To be honest, I expected to have the surgery in the fall, but I had to place a priority on the treatments and programs I already had scheduled for my chronic pain during those months. My continued pain was also a big part of the focus for my surgery pre-admission appointment last week. I spent about four hours in the hospital’s Pre-Admission Center on Friday, meeting with nurses, technicians, and doctors to discuss my medical history and identify any current health issues, have blood drawn for tests, and get a general physical. The nurse was the first person I met with and at one point, while looking through my electronic medical files; she rightly stated that I spend too much time in hospitals.
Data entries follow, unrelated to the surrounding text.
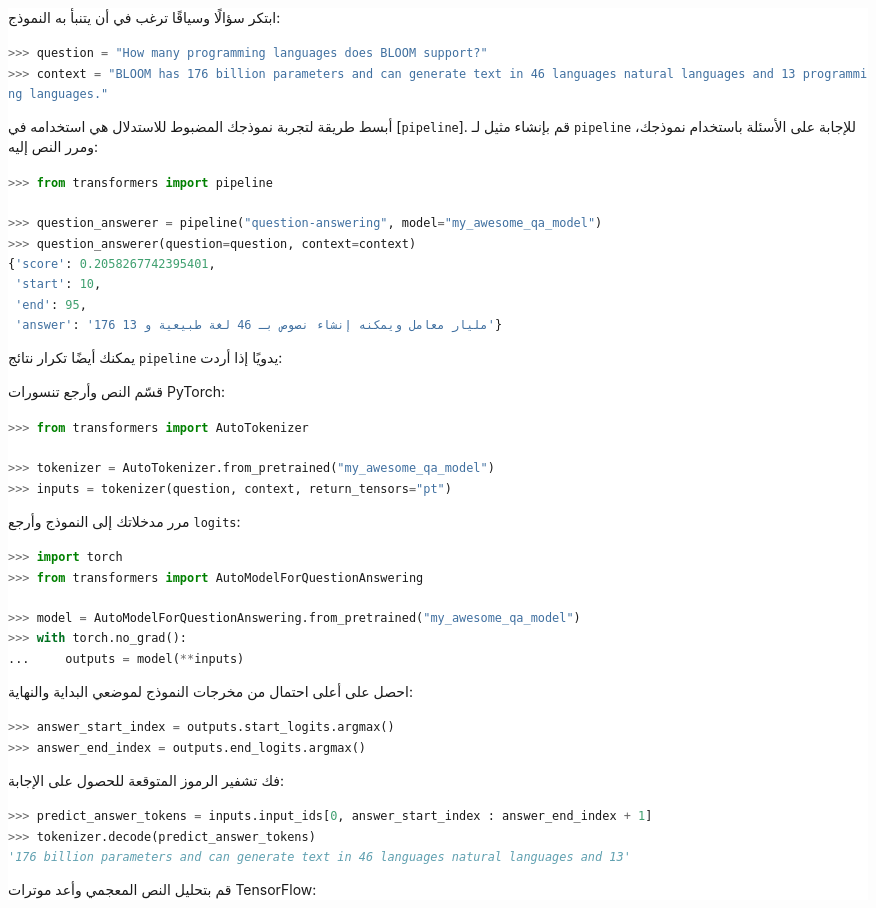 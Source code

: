 ابتكر سؤالًا وسياقًا ترغب في أن يتنبأ به النموذج:

```py
>>> question = "How many programming languages does BLOOM support?"
>>> context = "BLOOM has 176 billion parameters and can generate text in 46 languages natural languages and 13 programming languages."
```

أبسط طريقة لتجربة نموذجك المضبوط للاستدلال هي استخدامه في [`pipeline`]. قم بإنشاء مثيل لـ `pipeline` للإجابة على الأسئلة باستخدام نموذجك، ومرر النص إليه:

```py
>>> from transformers import pipeline

>>> question_answerer = pipeline("question-answering", model="my_awesome_qa_model")
>>> question_answerer(question=question, context=context)
{'score': 0.2058267742395401,
 'start': 10,
 'end': 95,
 'answer': '176 مليار معامل ويمكنه إنشاء نصوص بـ 46 لغة طبيعية و 13'}
```

يمكنك أيضًا تكرار نتائج `pipeline` يدويًا إذا أردت:

<frameworkcontent>
<pt>
 
 قسّم النص وأرجع تنسورات PyTorch:

```py
>>> from transformers import AutoTokenizer

>>> tokenizer = AutoTokenizer.from_pretrained("my_awesome_qa_model")
>>> inputs = tokenizer(question, context, return_tensors="pt")
```

مرر مدخلاتك إلى النموذج وأرجع `logits`:

```py
>>> import torch
>>> from transformers import AutoModelForQuestionAnswering

>>> model = AutoModelForQuestionAnswering.from_pretrained("my_awesome_qa_model")
>>> with torch.no_grad():
...     outputs = model(**inputs)
```

احصل على أعلى احتمال من مخرجات النموذج لموضعي البداية والنهاية:

```py
>>> answer_start_index = outputs.start_logits.argmax()
>>> answer_end_index = outputs.end_logits.argmax()
```

فك تشفير الرموز المتوقعة للحصول على الإجابة:

```py
>>> predict_answer_tokens = inputs.input_ids[0, answer_start_index : answer_end_index + 1]
>>> tokenizer.decode(predict_answer_tokens)
'176 billion parameters and can generate text in 46 languages natural languages and 13'
```
</pt>
<tf>
قم بتحليل النص المعجمي وأعد موترات TensorFlow:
During my meeting with the nurse, I had to recount the history of my illness, the outcome of my last surgery and recent treatments, and the long list of medications I now take to cope with my pain. As pleasant as she was, while I sat there and went through all those details, the interaction put a sharper edge on the pain I was feeling. At one point, she noticed my creased forehead and asked if I was all right. There wasn’t much I could say in response, except that it was just my usual pain, which thankfully she couldn’t tell was a lie. Before I moved on to the next stop in the pre-admission process, she gave me some literature on my surgery, a Hysteroscopy, and although I’ll be under general anesthesia, will not require any abdominal incision(s) because it will take place entirely within my uterus. Oh, joy!
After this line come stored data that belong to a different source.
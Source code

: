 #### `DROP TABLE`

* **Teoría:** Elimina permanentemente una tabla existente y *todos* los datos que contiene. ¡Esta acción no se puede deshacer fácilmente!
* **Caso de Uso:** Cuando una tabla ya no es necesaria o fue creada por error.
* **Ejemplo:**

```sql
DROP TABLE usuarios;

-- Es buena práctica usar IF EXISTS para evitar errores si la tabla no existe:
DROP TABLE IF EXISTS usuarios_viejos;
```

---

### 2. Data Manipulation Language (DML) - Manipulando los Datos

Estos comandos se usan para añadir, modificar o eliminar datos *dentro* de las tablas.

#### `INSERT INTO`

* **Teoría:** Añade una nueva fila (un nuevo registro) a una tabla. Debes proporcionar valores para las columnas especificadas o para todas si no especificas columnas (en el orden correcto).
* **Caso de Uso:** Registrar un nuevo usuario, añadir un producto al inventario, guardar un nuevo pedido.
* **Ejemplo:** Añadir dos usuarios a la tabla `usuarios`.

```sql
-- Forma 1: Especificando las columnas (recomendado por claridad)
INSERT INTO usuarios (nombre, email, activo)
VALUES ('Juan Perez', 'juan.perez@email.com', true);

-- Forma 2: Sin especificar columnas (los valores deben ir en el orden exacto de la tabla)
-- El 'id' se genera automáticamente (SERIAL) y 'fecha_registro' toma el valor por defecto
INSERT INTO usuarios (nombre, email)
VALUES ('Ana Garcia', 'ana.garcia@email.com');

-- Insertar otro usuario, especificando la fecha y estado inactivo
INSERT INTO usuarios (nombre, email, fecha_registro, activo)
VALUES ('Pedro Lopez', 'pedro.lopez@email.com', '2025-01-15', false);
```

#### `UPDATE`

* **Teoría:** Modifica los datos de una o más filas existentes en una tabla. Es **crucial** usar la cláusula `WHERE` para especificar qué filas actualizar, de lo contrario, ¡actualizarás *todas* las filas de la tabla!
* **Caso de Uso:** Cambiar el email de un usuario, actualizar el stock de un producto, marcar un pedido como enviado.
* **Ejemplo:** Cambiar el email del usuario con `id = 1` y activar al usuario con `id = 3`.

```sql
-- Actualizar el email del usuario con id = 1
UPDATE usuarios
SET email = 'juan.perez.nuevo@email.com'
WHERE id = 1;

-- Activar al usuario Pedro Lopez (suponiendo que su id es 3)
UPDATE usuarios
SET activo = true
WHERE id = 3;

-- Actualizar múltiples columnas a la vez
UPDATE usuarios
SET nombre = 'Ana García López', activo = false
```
Next, I met with the blood technician who took three or four vials of blood. I’m rarely sure about how many vials get filled for blood tests because having my veins pierced by the needle always hurts like hell and I never look. I am concerned about what the results from the blood tests might be because recent tests have uncovered that I have low iron – which means I’m anemic – and I have low blood (hemoglobin) levels. If I have below normal blood levels again, my surgery might be rescheduled until I get a boost. Thankfully, when I later met with the doctor for my physical, the session was short and didn’t cause me any extra pain.
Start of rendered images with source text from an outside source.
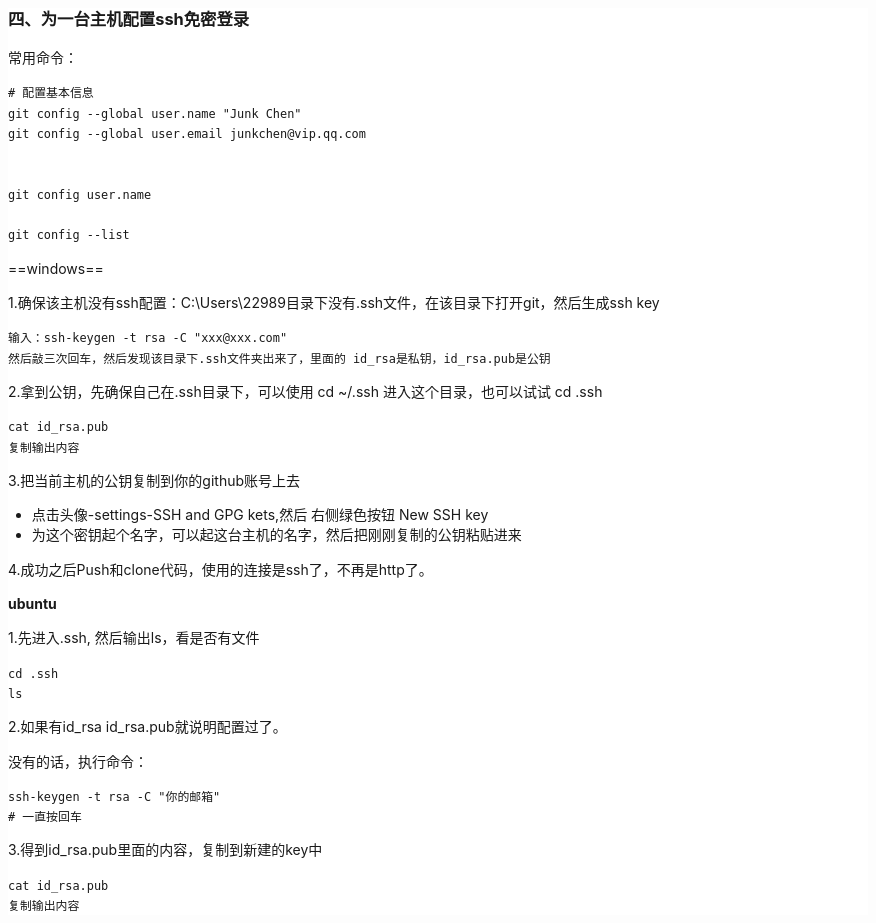 ### 四、为一台主机配置ssh免密登录

常用命令：

```
# 配置基本信息
git config --global user.name "Junk Chen"
git config --global user.email junkchen@vip.qq.com


git config user.name

git config --list

```

==windows==

1.确保该主机没有ssh配置：C:\Users\22989目录下没有.ssh文件，在该目录下打开git，然后生成ssh key

```
输入：ssh-keygen -t rsa -C "xxx@xxx.com"
然后敲三次回车，然后发现该目录下.ssh文件夹出来了，里面的 id_rsa是私钥，id_rsa.pub是公钥
```

2.拿到公钥，先确保自己在.ssh目录下，可以使用 cd ~/.ssh 进入这个目录，也可以试试 cd .ssh

```
cat id_rsa.pub
复制输出内容
```

3.把当前主机的公钥复制到你的github账号上去

* 点击头像-settings-SSH and GPG kets,然后 右侧绿色按钮 New SSH key
* 为这个密钥起个名字，可以起这台主机的名字，然后把刚刚复制的公钥粘贴进来

4.成功之后Push和clone代码，使用的连接是ssh了，不再是http了。

**ubuntu**

1.先进入.ssh, 然后输出ls，看是否有文件

```
cd .ssh
ls
```

2.如果有id_rsa  id_rsa.pub就说明配置过了。

没有的话，执行命令：

```
ssh-keygen -t rsa -C "你的邮箱"
# 一直按回车
```

3.得到id_rsa.pub里面的内容，复制到新建的key中

```
cat id_rsa.pub
复制输出内容
```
My last stop, in the pre-admission process was with and Anesthesiologist, who is a member of the hospital’s Pain Team. I had to meet with someone from the Pain Team to discuss the possible outcomes of the surgery with respect to my pain. The type of surgery I’m having is usually a Day/Ambulatory Surgery procedure, meaning that you get to go home once you wake up and don’t show any adverse reactions to the anesthetics. In my case, the chronic pain I live with daily is factored into when I might be allowed to go home. If, when I wake up, I don’t have unmanageable pain I can go home on the same day. However, if my pain can’t be controlled I’ll be kept, at least overnight, until my pain reaches a level I can cope with at home. I’m hoping for the former because I want to come home and sleep in my bed after it’s all over, but knowing what I do now about my pain’s unpredictability I have to prepare for anything.